DATA RECORDS ::
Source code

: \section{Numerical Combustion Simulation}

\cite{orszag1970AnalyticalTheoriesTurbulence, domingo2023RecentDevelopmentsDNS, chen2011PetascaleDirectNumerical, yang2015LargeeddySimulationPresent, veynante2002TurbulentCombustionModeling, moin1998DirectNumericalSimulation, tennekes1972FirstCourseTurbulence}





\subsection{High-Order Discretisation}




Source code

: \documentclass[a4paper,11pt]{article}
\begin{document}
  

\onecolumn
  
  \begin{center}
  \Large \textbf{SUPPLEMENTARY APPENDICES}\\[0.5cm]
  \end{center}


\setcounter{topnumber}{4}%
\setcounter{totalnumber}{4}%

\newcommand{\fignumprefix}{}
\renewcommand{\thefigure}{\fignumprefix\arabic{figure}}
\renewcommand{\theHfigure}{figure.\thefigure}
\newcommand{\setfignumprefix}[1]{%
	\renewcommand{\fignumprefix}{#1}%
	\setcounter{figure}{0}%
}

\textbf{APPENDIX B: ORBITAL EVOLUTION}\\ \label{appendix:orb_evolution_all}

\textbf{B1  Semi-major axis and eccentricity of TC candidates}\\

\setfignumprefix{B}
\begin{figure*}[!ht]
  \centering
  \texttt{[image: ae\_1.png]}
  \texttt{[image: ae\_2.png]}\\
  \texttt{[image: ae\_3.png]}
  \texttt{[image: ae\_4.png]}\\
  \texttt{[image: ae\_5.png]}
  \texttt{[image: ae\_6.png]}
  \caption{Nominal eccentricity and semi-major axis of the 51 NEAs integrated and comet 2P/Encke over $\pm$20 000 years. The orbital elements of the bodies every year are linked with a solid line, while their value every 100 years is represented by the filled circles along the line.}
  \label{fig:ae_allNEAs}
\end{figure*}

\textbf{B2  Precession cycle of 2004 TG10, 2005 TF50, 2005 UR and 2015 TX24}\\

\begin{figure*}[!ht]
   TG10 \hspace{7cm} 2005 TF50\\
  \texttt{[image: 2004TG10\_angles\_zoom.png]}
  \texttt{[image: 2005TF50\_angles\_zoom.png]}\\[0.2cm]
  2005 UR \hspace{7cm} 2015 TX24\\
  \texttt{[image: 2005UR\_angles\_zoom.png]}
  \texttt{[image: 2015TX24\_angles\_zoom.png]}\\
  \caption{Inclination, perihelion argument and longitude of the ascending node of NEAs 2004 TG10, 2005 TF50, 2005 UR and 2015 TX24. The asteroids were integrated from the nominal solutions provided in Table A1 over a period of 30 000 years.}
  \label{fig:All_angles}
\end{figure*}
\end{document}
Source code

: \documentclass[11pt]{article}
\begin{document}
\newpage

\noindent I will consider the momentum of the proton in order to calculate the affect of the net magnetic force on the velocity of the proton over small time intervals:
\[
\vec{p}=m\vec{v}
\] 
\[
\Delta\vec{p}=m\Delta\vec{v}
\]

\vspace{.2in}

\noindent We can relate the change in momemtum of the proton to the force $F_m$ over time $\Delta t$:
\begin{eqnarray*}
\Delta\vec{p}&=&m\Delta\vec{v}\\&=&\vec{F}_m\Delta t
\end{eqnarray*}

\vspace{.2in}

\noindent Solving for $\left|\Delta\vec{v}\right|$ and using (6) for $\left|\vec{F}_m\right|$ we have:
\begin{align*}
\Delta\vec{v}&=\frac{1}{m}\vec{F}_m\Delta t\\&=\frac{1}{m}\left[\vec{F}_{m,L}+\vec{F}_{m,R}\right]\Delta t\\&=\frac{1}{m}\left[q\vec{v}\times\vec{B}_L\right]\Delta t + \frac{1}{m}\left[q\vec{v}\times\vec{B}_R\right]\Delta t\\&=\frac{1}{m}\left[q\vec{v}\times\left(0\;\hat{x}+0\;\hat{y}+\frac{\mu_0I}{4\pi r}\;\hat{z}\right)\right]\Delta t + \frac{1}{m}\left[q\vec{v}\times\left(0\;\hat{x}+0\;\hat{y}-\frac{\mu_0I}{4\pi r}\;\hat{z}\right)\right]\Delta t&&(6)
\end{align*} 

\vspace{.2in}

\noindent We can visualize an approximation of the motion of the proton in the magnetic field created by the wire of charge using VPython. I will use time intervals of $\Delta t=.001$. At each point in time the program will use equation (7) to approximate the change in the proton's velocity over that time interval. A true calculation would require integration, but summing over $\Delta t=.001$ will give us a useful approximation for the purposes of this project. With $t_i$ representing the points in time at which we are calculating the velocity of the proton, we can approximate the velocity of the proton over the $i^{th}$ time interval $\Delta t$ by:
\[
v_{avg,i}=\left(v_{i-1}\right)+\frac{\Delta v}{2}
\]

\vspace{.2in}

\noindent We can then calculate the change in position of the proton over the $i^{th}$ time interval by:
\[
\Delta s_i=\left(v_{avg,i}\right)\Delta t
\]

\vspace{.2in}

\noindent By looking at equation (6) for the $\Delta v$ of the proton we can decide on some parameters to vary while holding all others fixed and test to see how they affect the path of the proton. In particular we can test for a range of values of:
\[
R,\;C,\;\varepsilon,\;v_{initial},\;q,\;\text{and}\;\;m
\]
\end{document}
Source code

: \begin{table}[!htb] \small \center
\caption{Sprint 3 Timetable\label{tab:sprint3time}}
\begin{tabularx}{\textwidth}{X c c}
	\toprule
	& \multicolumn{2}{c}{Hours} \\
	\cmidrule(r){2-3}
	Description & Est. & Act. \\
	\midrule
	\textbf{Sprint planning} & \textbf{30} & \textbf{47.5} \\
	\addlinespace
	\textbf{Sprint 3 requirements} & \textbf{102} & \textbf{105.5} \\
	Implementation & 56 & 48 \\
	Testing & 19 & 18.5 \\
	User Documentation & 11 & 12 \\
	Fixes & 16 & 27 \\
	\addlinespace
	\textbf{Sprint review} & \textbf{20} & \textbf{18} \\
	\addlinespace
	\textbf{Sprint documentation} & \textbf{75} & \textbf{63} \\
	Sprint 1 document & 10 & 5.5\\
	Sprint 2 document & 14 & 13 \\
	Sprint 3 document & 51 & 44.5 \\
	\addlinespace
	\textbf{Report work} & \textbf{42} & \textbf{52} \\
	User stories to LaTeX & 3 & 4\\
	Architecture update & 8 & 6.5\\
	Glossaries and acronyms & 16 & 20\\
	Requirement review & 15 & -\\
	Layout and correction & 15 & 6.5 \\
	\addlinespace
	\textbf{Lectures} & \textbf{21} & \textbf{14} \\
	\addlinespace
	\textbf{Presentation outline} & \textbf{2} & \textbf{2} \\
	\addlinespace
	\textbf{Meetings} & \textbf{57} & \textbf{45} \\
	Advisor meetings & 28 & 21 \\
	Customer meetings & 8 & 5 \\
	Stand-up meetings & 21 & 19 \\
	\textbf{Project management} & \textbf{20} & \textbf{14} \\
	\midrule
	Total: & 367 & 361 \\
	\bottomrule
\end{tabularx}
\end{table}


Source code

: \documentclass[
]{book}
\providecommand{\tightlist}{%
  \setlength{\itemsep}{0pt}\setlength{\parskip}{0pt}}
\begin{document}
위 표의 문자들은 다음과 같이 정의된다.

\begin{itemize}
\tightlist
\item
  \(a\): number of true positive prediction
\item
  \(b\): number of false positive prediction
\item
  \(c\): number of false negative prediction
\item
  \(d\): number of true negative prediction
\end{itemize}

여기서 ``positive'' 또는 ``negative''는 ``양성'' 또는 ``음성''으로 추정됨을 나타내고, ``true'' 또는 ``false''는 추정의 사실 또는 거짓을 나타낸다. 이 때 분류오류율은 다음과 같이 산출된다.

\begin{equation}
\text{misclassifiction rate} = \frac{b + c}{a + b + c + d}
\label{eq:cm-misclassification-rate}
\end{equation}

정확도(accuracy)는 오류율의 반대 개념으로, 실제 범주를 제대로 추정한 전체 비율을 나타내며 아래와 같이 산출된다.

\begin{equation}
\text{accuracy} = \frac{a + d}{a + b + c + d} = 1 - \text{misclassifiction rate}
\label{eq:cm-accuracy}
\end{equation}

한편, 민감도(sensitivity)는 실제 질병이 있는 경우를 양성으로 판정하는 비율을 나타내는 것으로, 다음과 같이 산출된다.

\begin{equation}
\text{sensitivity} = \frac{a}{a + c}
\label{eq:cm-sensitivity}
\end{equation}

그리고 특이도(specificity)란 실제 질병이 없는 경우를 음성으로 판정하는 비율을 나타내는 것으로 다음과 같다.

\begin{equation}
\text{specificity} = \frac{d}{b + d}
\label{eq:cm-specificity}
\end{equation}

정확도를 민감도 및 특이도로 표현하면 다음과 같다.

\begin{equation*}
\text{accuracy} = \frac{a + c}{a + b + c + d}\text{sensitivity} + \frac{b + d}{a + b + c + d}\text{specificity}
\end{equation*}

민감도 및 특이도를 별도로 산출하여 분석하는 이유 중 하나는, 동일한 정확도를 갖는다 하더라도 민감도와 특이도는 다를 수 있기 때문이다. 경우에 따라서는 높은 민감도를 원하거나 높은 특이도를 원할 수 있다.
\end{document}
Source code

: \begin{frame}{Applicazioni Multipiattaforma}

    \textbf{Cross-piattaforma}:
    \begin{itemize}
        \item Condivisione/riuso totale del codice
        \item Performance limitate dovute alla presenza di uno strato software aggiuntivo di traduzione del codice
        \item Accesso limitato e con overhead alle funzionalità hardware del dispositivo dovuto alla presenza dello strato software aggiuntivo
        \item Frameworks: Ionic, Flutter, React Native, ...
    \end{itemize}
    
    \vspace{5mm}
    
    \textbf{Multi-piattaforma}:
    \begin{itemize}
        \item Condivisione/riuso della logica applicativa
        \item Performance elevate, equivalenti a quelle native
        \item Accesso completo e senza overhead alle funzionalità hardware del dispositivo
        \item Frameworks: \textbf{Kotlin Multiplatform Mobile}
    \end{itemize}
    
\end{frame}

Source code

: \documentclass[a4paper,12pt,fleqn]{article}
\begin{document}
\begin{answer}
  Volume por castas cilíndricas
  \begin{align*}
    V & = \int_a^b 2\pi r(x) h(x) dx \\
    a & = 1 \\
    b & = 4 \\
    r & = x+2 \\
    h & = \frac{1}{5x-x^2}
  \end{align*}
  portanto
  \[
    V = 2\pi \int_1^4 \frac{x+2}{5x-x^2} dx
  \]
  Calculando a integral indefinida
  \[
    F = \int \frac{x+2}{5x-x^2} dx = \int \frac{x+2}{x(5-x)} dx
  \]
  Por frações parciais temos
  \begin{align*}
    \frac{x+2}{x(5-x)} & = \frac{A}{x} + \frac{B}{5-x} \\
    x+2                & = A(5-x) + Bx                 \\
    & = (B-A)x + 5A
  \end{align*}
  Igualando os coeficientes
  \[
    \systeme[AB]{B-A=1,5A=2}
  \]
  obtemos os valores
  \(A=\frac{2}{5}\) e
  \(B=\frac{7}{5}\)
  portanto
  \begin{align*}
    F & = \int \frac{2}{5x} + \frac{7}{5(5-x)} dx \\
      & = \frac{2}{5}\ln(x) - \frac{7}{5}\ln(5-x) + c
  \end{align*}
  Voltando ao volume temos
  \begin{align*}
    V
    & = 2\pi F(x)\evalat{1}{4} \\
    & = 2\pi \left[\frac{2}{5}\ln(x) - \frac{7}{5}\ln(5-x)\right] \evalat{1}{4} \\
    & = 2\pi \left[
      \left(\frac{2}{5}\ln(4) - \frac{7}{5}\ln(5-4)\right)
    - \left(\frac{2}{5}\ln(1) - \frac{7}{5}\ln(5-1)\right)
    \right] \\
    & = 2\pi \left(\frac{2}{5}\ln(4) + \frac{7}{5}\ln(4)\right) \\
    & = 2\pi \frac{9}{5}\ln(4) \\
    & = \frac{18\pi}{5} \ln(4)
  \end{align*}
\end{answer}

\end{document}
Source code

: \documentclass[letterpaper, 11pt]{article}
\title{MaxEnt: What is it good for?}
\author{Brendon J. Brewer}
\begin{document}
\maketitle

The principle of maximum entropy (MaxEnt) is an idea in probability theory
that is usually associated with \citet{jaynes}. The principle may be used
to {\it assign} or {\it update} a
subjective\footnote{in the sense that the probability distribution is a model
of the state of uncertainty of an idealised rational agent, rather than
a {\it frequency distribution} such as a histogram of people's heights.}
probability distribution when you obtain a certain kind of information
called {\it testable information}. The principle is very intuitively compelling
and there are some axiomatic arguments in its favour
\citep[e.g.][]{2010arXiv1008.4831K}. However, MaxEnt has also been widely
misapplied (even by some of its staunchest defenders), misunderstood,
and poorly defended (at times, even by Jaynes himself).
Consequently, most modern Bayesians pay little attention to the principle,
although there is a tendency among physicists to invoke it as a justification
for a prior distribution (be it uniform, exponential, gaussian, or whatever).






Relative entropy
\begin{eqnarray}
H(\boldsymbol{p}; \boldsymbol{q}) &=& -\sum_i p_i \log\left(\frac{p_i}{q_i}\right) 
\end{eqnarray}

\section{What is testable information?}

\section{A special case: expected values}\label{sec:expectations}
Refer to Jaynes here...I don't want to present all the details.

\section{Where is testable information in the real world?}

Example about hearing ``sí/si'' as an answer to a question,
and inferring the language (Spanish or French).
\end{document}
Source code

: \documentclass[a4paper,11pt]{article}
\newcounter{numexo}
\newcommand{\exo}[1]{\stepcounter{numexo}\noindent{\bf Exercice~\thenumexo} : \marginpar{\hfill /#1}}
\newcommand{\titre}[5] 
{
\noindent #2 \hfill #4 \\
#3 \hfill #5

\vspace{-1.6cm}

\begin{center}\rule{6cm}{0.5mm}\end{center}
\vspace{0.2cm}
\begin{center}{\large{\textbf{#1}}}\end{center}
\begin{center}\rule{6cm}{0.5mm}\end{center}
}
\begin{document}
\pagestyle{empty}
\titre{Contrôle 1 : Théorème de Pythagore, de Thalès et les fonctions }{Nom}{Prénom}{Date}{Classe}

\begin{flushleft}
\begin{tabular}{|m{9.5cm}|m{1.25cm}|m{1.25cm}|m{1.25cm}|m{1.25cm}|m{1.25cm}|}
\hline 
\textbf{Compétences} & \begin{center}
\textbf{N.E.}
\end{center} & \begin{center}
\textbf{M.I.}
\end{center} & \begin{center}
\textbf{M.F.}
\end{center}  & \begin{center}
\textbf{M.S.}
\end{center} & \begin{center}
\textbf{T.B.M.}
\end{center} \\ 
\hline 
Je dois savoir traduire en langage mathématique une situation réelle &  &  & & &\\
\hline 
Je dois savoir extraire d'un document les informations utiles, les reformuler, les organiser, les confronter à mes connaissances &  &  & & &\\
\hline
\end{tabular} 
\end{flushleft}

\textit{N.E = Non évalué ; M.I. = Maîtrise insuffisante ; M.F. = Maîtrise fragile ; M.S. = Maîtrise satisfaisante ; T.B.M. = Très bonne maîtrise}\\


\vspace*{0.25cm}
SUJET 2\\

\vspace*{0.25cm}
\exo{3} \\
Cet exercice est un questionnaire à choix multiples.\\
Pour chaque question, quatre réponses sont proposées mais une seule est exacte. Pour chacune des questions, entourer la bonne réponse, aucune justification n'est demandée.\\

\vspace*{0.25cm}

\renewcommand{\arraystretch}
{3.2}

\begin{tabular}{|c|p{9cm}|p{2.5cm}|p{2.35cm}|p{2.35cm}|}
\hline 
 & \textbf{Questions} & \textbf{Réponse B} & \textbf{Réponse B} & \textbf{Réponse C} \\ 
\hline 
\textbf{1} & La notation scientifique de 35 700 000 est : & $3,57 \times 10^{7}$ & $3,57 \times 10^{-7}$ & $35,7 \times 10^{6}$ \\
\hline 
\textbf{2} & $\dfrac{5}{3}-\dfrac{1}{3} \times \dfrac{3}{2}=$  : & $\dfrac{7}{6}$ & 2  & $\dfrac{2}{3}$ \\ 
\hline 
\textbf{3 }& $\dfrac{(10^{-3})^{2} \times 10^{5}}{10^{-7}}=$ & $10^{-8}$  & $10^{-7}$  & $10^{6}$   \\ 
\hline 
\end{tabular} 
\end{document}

AIM OF THE EXERCISE ::
Copy the material above word for word, taking the first line, the line containing "Precession cycle of", and every line between them, and nothing else.

OUTPUT FOR THIS EXERCISE ::
Source code

: \section{Numerical Combustion Simulation}

\cite{orszag1970AnalyticalTheoriesTurbulence, domingo2023RecentDevelopmentsDNS, chen2011PetascaleDirectNumerical, yang2015LargeeddySimulationPresent, veynante2002TurbulentCombustionModeling, moin1998DirectNumericalSimulation, tennekes1972FirstCourseTurbulence}





\subsection{High-Order Discretisation}




Source code

: \documentclass[a4paper,11pt]{article}
\begin{document}
  

\onecolumn
  
  \begin{center}
  \Large \textbf{SUPPLEMENTARY APPENDICES}\\[0.5cm]
  \end{center}


\setcounter{topnumber}{4}%
\setcounter{totalnumber}{4}%

\newcommand{\fignumprefix}{}
\renewcommand{\thefigure}{\fignumprefix\arabic{figure}}
\renewcommand{\theHfigure}{figure.\thefigure}
\newcommand{\setfignumprefix}[1]{%
	\renewcommand{\fignumprefix}{#1}%
	\setcounter{figure}{0}%
}

\textbf{APPENDIX B: ORBITAL EVOLUTION}\\ \label{appendix:orb_evolution_all}

\textbf{B1  Semi-major axis and eccentricity of TC candidates}\\

\setfignumprefix{B}
\begin{figure*}[!ht]
  \centering
  \texttt{[image: ae\_1.png]}
  \texttt{[image: ae\_2.png]}\\
  \texttt{[image: ae\_3.png]}
  \texttt{[image: ae\_4.png]}\\
  \texttt{[image: ae\_5.png]}
  \texttt{[image: ae\_6.png]}
  \caption{Nominal eccentricity and semi-major axis of the 51 NEAs integrated and comet 2P/Encke over $\pm$20 000 years. The orbital elements of the bodies every year are linked with a solid line, while their value every 100 years is represented by the filled circles along the line.}
  \label{fig:ae_allNEAs}
\end{figure*}

\textbf{B2  Precession cycle of 2004 TG10, 2005 TF50, 2005 UR and 2015 TX24}\\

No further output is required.